Which calculus method should I use for this investigation? What does it mean choose a suitable length for the cross section?

Question

Your task is to determine which shape maximises the volume of water that can be held by a gutter of a fixed length of material. choose a suitable fixed length for the cross section and explore different shapes. You should consider a rectangular, triangular and round gutter as well as at least 2 other shapes. Determine the dimensions and cross-sectional area that maximises the water held by the gutter for each shape. Generalise each shape for a length L and make use of calculus to determine the dimensions of the shape and associated cross-sectional area that optimises the water held by the gutter.

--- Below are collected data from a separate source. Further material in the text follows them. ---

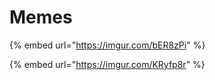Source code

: # Memes



{% embed url="https://imgur.com/bER8zPi" %}



{% embed url="https://imgur.com/KRyfp8r" %}

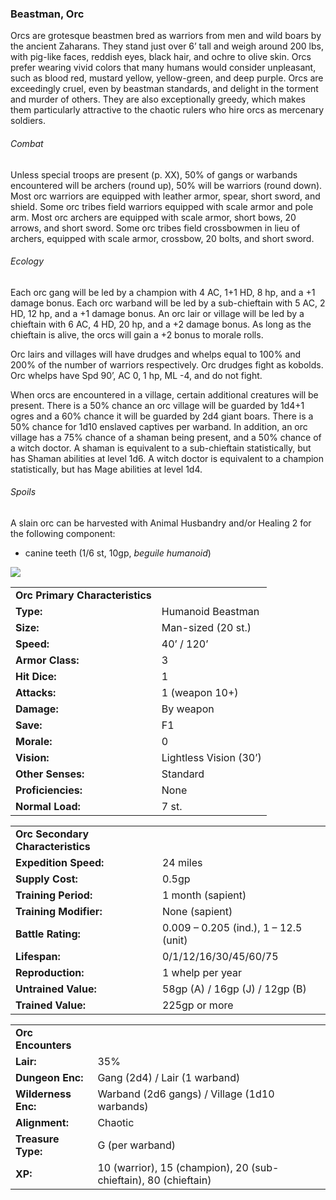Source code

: ### Beastman, Orc

Orcs are grotesque beastmen bred as warriors from men and wild boars by the ancient Zaharans. They stand just over 6’ tall and weigh around 200 lbs, with pig-like faces, reddish eyes, black hair, and ochre to olive skin. Orcs prefer wearing vivid colors that many humans would consider unpleasant, such as blood red, mustard yellow, yellow-green, and deep purple. Orcs are exceedingly cruel, even by beastman standards, and delight in the torment and murder of others. They are also exceptionally greedy, which makes them particularly attractive to the chaotic rulers who hire orcs as mercenary soldiers.

###### Combat

Unless special troops are present (p. XX), 50% of gangs or warbands encountered will be archers (round up), 50% will be warriors (round down). Most orc warriors are equipped with leather armor, spear, short sword, and shield. Some orc tribes field warriors equipped with scale armor and pole arm. Most orc archers are equipped with scale armor, short bows, 20 arrows, and short sword. Some orc tribes field crossbowmen in lieu of archers, equipped with scale armor, crossbow, 20 bolts, and short sword.

###### Ecology

Each orc gang will be led by a champion with 4 AC, 1+1 HD, 8 hp, and a +1 damage bonus. Each orc warband will be led by a sub-chieftain with 5 AC, 2 HD, 12 hp, and a +1 damage bonus. An orc lair or village will be led by a chieftain with 6 AC, 4 HD, 20 hp, and a +2 damage bonus. As long as the chieftain is alive, the orcs will gain a +2 bonus to morale rolls.

Orc lairs and villages will have drudges and whelps equal to 100% and 200% of the number of warriors respectively. Orc drudges fight as kobolds. Orc whelps have Spd 90’, AC 0, 1 hp, ML -4, and do not fight.

When orcs are encountered in a village, certain additional creatures will be present. There is a 50% chance an orc village will be guarded by 1d4+1 ogres and a 60% chance it will be guarded by 2d4 giant boars. There is a 50% chance for 1d10 enslaved captives per warband. In addition, an orc village has a 75% chance of a shaman being present, and a 50% chance of a witch doctor. A shaman is equivalent to a sub-chieftain statistically, but has Shaman abilities at level 1d6. A witch doctor is equivalent to a champion statistically, but has Mage abilities at level 1d4.

###### Spoils

A slain orc can be harvested with Animal Husbandry and/or Healing 2 for the following component:

* canine teeth (1/6 st, 10gp, *beguile humanoid*)

![](data:image/png;base64...)

|  |  |
| --- | --- |
| **Orc Primary Characteristics** | |
| **Type:** | Humanoid Beastman |
| **Size:** | Man-sized (20 st.) |
| **Speed:** | 40’ / 120’ |
| **Armor Class:** | 3 |
| **Hit Dice:** | 1 |
| **Attacks:** | 1 (weapon 10+) |
| **Damage:** | By weapon |
| **Save:** | F1 |
| **Morale:** | 0 |
| **Vision:** | Lightless Vision (30’) |
| **Other Senses:** | Standard |
| **Proficiencies:** | None |
| **Normal Load:** | 7 st. |

|  |  |
| --- | --- |
| **Orc Secondary Characteristics** | |
| **Expedition Speed:** | 24 miles |
| **Supply Cost:** | 0.5gp |
| **Training Period:** | 1 month (sapient) |
| **Training Modifier:** | None (sapient) |
| **Battle Rating:** | 0.009 – 0.205 (ind.), 1 – 12.5 (unit) |
| **Lifespan:** | 0/1/12/16/30/45/60/75 |
| **Reproduction:** | 1 whelp per year |
| **Untrained Value:** | 58gp (A) / 16gp (J) / 12gp (B) |
| **Trained Value:** | 225gp or more |

|  |  |
| --- | --- |
| **Orc Encounters** | |
| **Lair:** | 35% |
| **Dungeon Enc:** | Gang (2d4) / Lair (1 warband) |
| **Wilderness Enc:** | Warband (2d6 gangs) / Village (1d10 warbands) |
| **Alignment:** | Chaotic |
| **Treasure Type:** | G (per warband) |
| **XP:** | 10 (warrior), 15 (champion), 20 (sub-chieftain), 80 (chieftain) |
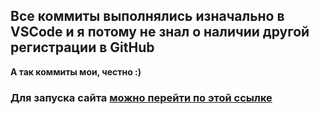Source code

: ## Все коммиты выполнялись изначально в VSCode и я потому не знал о наличии другой регистрации в GitHub
**А так коммиты мои, честно :)**

### Для запуска сайта [можно перейти по этой ссылке](https://clafordisment.github.io/SumOfNum/)
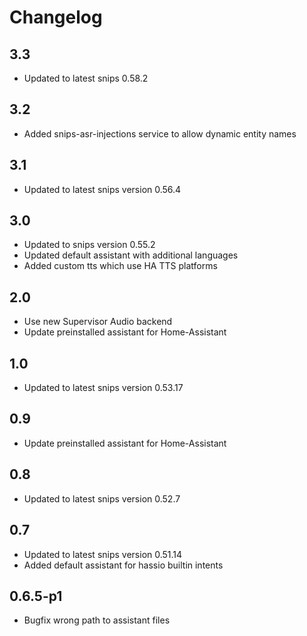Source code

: # Changelog

## 3.3
- Updated to latest snips 0.58.2

## 3.2
- Added snips-asr-injections service to allow dynamic entity names

## 3.1
- Updated to latest snips version 0.56.4

## 3.0
- Updated to snips version 0.55.2
- Updated default assistant with additional languages
- Added custom tts which use HA TTS platforms

## 2.0
- Use new Supervisor Audio backend
- Update preinstalled assistant for Home-Assistant

## 1.0
- Updated to latest snips version 0.53.17

## 0.9
- Update preinstalled assistant for Home-Assistant

## 0.8
- Updated to latest snips version 0.52.7

## 0.7
- Updated to latest snips version 0.51.14
- Added default assistant for hassio builtin intents

## 0.6.5-p1
- Bugfix wrong path to assistant files

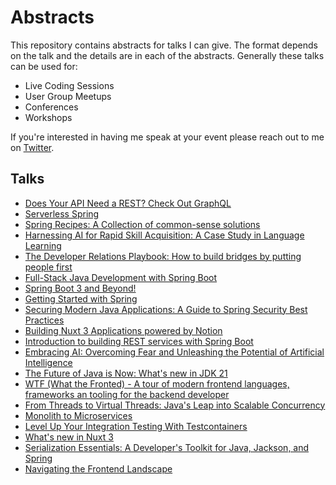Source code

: # Abstracts

This repository contains abstracts for talks I can give. The format depends on the talk and the details are in each of the abstracts. Generally these talks can be used for:

- Live Coding Sessions
- User Group Meetups
- Conferences
- Workshops

If you're interested in having me speak at your event please reach out to me on [Twitter](http://twitter.com/therealdanvega).

## Talks

- [Does Your API Need a REST? Check Out GraphQL](spring-for-graphql.md)
- [Serverless Spring](serverless-spring.md)
- [Spring Recipes: A Collection of common-sense solutions](spring-recipes.md)
- [Harnessing AI for Rapid Skill Acquisition: A Case Study in Language Learning](./ai-learning.md)
- [The Developer Relations Playbook: How to build bridges by putting people first](./devrel.md)
- [Full-Stack Java Development with Spring Boot](full-stack-java-spring-boot.md)
- [Spring Boot 3 and Beyond!](./spring-boot-3.md)
- [Getting Started with Spring](./getting-started-spring.md)
- [Securing Modern Java Applications: A Guide to Spring Security Best Practices](modern-spring-security.md)
- [Building Nuxt 3 Applications powered by Notion](./nuxt-3-notion.md)
- [Introduction to building REST services with Spring Boot](rest-service-spring-boot.md)
- [Embracing AI: Overcoming Fear and Unleashing the Potential of Artificial Intelligence](ai.md)
- [The Future of Java is Now: What's new in JDK 21](./jdk-21.md)
- [WTF (What the Fronted) - A tour of modern frontend languages, frameworks an tooling for the backend developer](./wtf.md)
- [From Threads to Virtual Threads: Java's Leap into Scalable Concurrency](./virtual-threads.md)
- [Monolith to Microservices](./monolith-to-microservices.md)
- [Level Up Your Integration Testing With Testcontainers](./test-containers.md)
- [What's new in Nuxt 3](./nuxt-3.md)
- [Serialization Essentials: A Developer's Toolkit for Java, Jackson, and Spring](./java-serialization.md)
- [Navigating the Frontend Landscape](./java-frontends.md)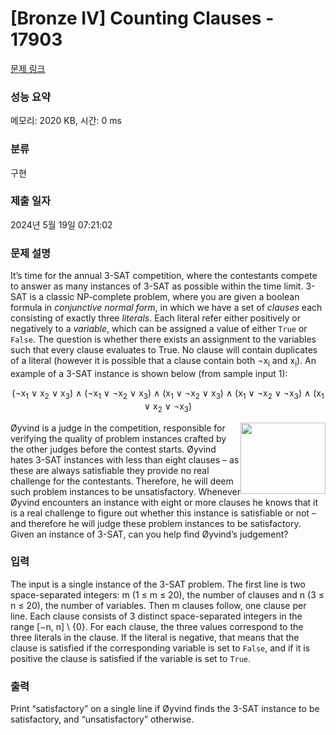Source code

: # [Bronze IV] Counting Clauses - 17903 

[문제 링크](https://www.acmicpc.net/problem/17903) 

### 성능 요약

메모리: 2020 KB, 시간: 0 ms

### 분류

구현

### 제출 일자

2024년 5월 19일 07:21:02

### 문제 설명

<p>It’s time for the annual 3-SAT competition, where the contestants compete to answer as many instances of 3-SAT as possible within the time limit. 3-SAT is a classic NP-complete problem, where you are given a boolean formula in <em>conjunctive normal form</em>, in which we have a set of <em>clauses</em> each consisting of exactly three <em>literals</em>. Each literal refer either positively or negatively to a <em>variable</em>, which can be assigned a value of either <code>True</code> or <code>False</code>. The question is whether there exists an assignment to the variables such that every clause evaluates to True. No clause will contain duplicates of a literal (however it is possible that a clause contain both ¬x<sub>i</sub> and x<sub>i</sub>). An example of a 3-SAT instance is shown below (from sample input 1):</p>

<p style="text-align: center;">(¬x<sub>1</sub> ∨ x<sub>2</sub> ∨ x<sub>3</sub>) ∧ (¬x<sub>1</sub> ∨ ¬x<sub>2</sub> ∨ x<sub>3</sub>) ∧ (x<sub>1</sub> ∨ ¬x<sub>2</sub> ∨ x<sub>3</sub>) ∧ (x<sub>1</sub> ∨ ¬x<sub>2</sub> ∨ ¬x<sub>3</sub>) ∧ (x<sub>1</sub> ∨ x<sub>2</sub> ∨ ¬x<sub>3</sub>)</p>

<p><img alt="" src="https://upload.acmicpc.net/a3287a2c-330e-41f6-9284-9e278278511d/-/preview/" style="width: 136px; height: 114px; float: right;">Øyvind is a judge in the competition, responsible for verifying the quality of problem instances crafted by the other judges before the contest starts. Øyvind hates 3-SAT instances with less than eight clauses – as these are always satisfiable they provide no real challenge for the contestants. Therefore, he will deem such problem instances to be unsatisfactory. Whenever Øyvind encounters an instance with eight or more clauses he knows that it is a real challenge to figure out whether this instance is satisfiable or not – and therefore he will judge these problem instances to be satisfactory. Given an instance of 3-SAT, can you help find Øyvind’s judgement?</p>

### 입력 

 <p>The input is a single instance of the 3-SAT problem. The first line is two space-separated integers: m (1 ≤ m ≤ 20), the number of clauses and n (3 ≤ n ≤ 20), the number of variables. Then m clauses follow, one clause per line. Each clause consists of 3 distinct space-separated integers in the range [−n, n] \ {0}. For each clause, the three values correspond to the three literals in the clause. If the literal is negative, that means that the clause is satisfied if the corresponding variable is set to <code>False</code>, and if it is positive the clause is satisfied if the variable is set to <code>True</code>.</p>

### 출력 

 <p>Print “satisfactory” on a single line if Øyvind finds the 3-SAT instance to be satisfactory, and “unsatisfactory” otherwise.</p>

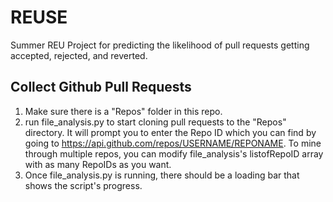 # REUSE
Summer REU Project for predicting the likelihood of pull requests getting accepted, rejected, and reverted.

## Collect Github Pull Requests
1. Make sure there is a "Repos" folder in this repo.
2. run file_analysis.py to start cloning pull requests to the "Repos" directory. It will prompt you to enter the Repo ID which you can find by going to https://api.github.com/repos/USERNAME/REPONAME. To mine through multiple repos, you can modify file_analysis's listofRepoID array with as many RepoIDs as you want.
3. Once file_analysis.py is running, there should be a loading bar that shows the script's progress. 
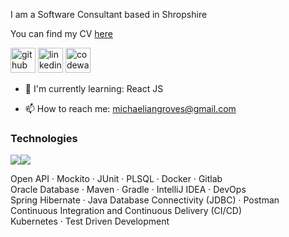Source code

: I am a Software Consultant based in Shropshire

You can find my CV [here](https://github.com/Djura22/CV-1)

[<img src='https://cdn.jsdelivr.net/npm/simple-icons@3.0.1/icons/github.svg' alt='github' height='40'>](https://github.com/Djura22)  [<img src='https://cdn.jsdelivr.net/npm/simple-icons@3.0.1/icons/linkedin.svg' alt='linkedin' height='40'>](https://www.linkedin.com/in/michael-groves-4a807b1a6/)  [<img src='https://cdn.jsdelivr.net/npm/simple-icons@3.0.1/icons/codewars.svg' alt='codewars' height='40'>](https://www.codewars.com/users/Djura22)  

- 📖 I'm currently learning: React JS

- 📫 How to reach me: michaeliangroves@gmail.com

### Technologies

<img src="https://img.shields.io/badge/-Java-orange?&style=for-the-badge&logo=java&logoColor=white"/><img src="https://img.shields.io/badge/spring%20-%236DB33F.svg?&style=for-the-badge&logo=spring&logoColor=white"/>

Open API · Mockito · JUnit · PLSQL · Docker · Gitlab <br>
Oracle Database · Maven · Gradle · IntelliJ IDEA · DevOps <br>
Spring Hibernate · Java Database Connectivity (JDBC) · Postman <br>
Continuous Integration and Continuous Delivery (CI/CD) <br>
Kubernetes · Test Driven Development 


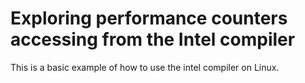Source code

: # Exploring performance counters accessing from the Intel compiler

This is a basic example of how to use the intel compiler on Linux.
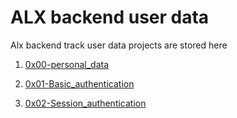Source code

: # ALX backend user data
Alx backend track user data projects are stored here

1. [0x00-personal_data](./0x00-personal_data/)

2. [0x01-Basic_authentication](./0x01-Basic_authentication)

3. [0x02-Session_authentication](./0x02-Session_authentication)

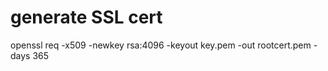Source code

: # generate SSL cert

openssl req -x509 -newkey rsa:4096 -keyout key.pem -out rootcert.pem -days 365
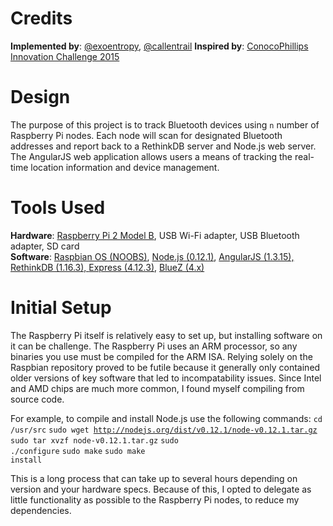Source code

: Credits
=======
<b>Implemented by</b>: <a href="https://github.com/exoentropy/">@exoentropy</a>, <a href="https://github.com/callentrail/">@callentrail</a>
<b>Inspired by</b>: <a href="">ConocoPhillips Innovation Challenge 2015</a>

Design
======
The purpose of this project is to track Bluetooth devices using <code>n</code> number of Raspberry Pi nodes. Each node will scan for designated Bluetooth addresses and report back to a RethinkDB server and Node.js web server. The AngularJS web application allows users a means of tracking the real-time location information and device management.

Tools Used
==========
<b>Hardware</b>: <a href="http://www.raspberrypi.org/products/raspberry-pi-2-model-b/">Raspberry Pi 2 Model B</a>, USB Wi-Fi adapter, USB Bluetooth adapter, SD card<br>
<b>Software</b>: <a href="http://www.raspberrypi.org/help/noobs-setup/">Raspbian OS (NOOBS)</a>, <a href="https://nodejs.org/">Node.js (0.12.1)</a>, <a href="https://angularjs.org/">AngularJS (1.3.15), <a href="http://rethinkdb.com/">RethinkDB (1.16.3), <a href="http://expressjs.com/">Express (4.12.3)</a>, <a href="http://www.bluez.org/">BlueZ (4.x)</a>

Initial Setup
=============
The Raspberry Pi itself is relatively easy to set up, but installing software on it can be challenge. The Raspberry Pi uses an ARM processor, so any binaries you use must be compiled for the ARM ISA. Relying solely on the Raspbian repository proved to be futile because it generally only contained older versions of key software that led to incompatability issues. Since Intel and AMD chips are much more common, I found myself compiling from source code.

For example, to compile and install Node.js use the following commands:
<code>cd /usr/src</code>
<code>sudo wget http://nodejs.org/dist/v0.12.1/node-v0.12.1.tar.gz</code>
<code>sudo tar xvzf node-v0.12.1.tar.gz</code>
<code>sudo ./configure</code>
<code>sudo make</code>
<code>sudo make install</code>

This is a long process that can take up to several hours depending on version and your hardware specs. Because of this, I opted to delegate as little functionality as possible to the Raspberry Pi nodes, to reduce my dependencies.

what mathematical method do I approach this question with what constraints do I use? My peers all are using different methods and I don't which one to use some are using a perimeter and some are using a surface area which one is easier I have been able to do some sort of working out for the rectangular gutter and triangle however they are not coherent enough to hand in to the teacher. Furthermore, I cant get started with the semicircle gutter. Does anyone know how to go about this investigation?

btw my extent of knowledge is chain rule, quotient rule, power rule and second derivative so any math beyond that is not required for this.

Answer 1

I think your problem is to minimize the cross sectional perimeter for a fixed cross sectional area in order to minimize the material used in construction. Take for example a square with sides equal to 1. The area is 1 and the perimeter is 3. Now consider a half circle with area $A=\frac{\pi}{2} r^2 = 1$ and $r=\sqrt{\frac{2}{\pi}}$. The length of the perimeter is $\pi r=\sqrt {2\pi}=2.5066$. The circle is more optimal than a square. Now take an equilateral triangle with base b and height $h=\frac{\sqrt 3 b}{2}$. $A=\frac{\sqrt 3 b^2}{4}= 1$ and $b=\frac{2}{\sqrt {\sqrt 3}}$ and the perimeter is $\frac{4}{\sqrt {\sqrt 3}}=3.0394$. So in ranking optimal shapes we find circle ranks first, square ranks second and equilateral triangle ranks third.

Answer 2

If I understand correctly, you want to hold the perimeter of the cross section constant while maximizing the cross sectional area. It looks like you were asked to consider regular n-gons.

A regular n-gon can be broken up into $n$ Isosceles triangles with base = $L/n$.

The apothem will be $a\tan (\pi/n)=(1/2)(L/n)\implies a=\frac{L}{2n}\cot(\pi/n)$

Area is half the apothem times the perimeter: $A=(1/2)ap$

So $A(n)=\frac{L^2}{4n}\cot(\pi /n)=\frac{\pi L^2\cos(\pi /n)}{4\pi n(\sin \pi /n)}$

Tangent is monotonically increasing on the interval $ (0,\pi/2)$, so its reciprocal $\cot(x)$ is monotonically decreasing. Since $n$ is increasing, the argument for the cotangent is decreasing. Together these imply that the area increases monotonically with increasing $n$.

A circle is a regular polygon with infinite sides, so

$\lim_{n\to \infty} A(n)=\frac{L^2}{4\pi}$

You can prove that from $A(n)$ using the fact that $\lim_{x\to 0} (\sin x)/x =1$ and $\lim _{x \to 0} \cos x=1$

A more thorough consideration considers arbitrary plane curves, not just regular polygons, but that requires the calculus of variations. This approach considers only some potential cases but only requires you to use limits.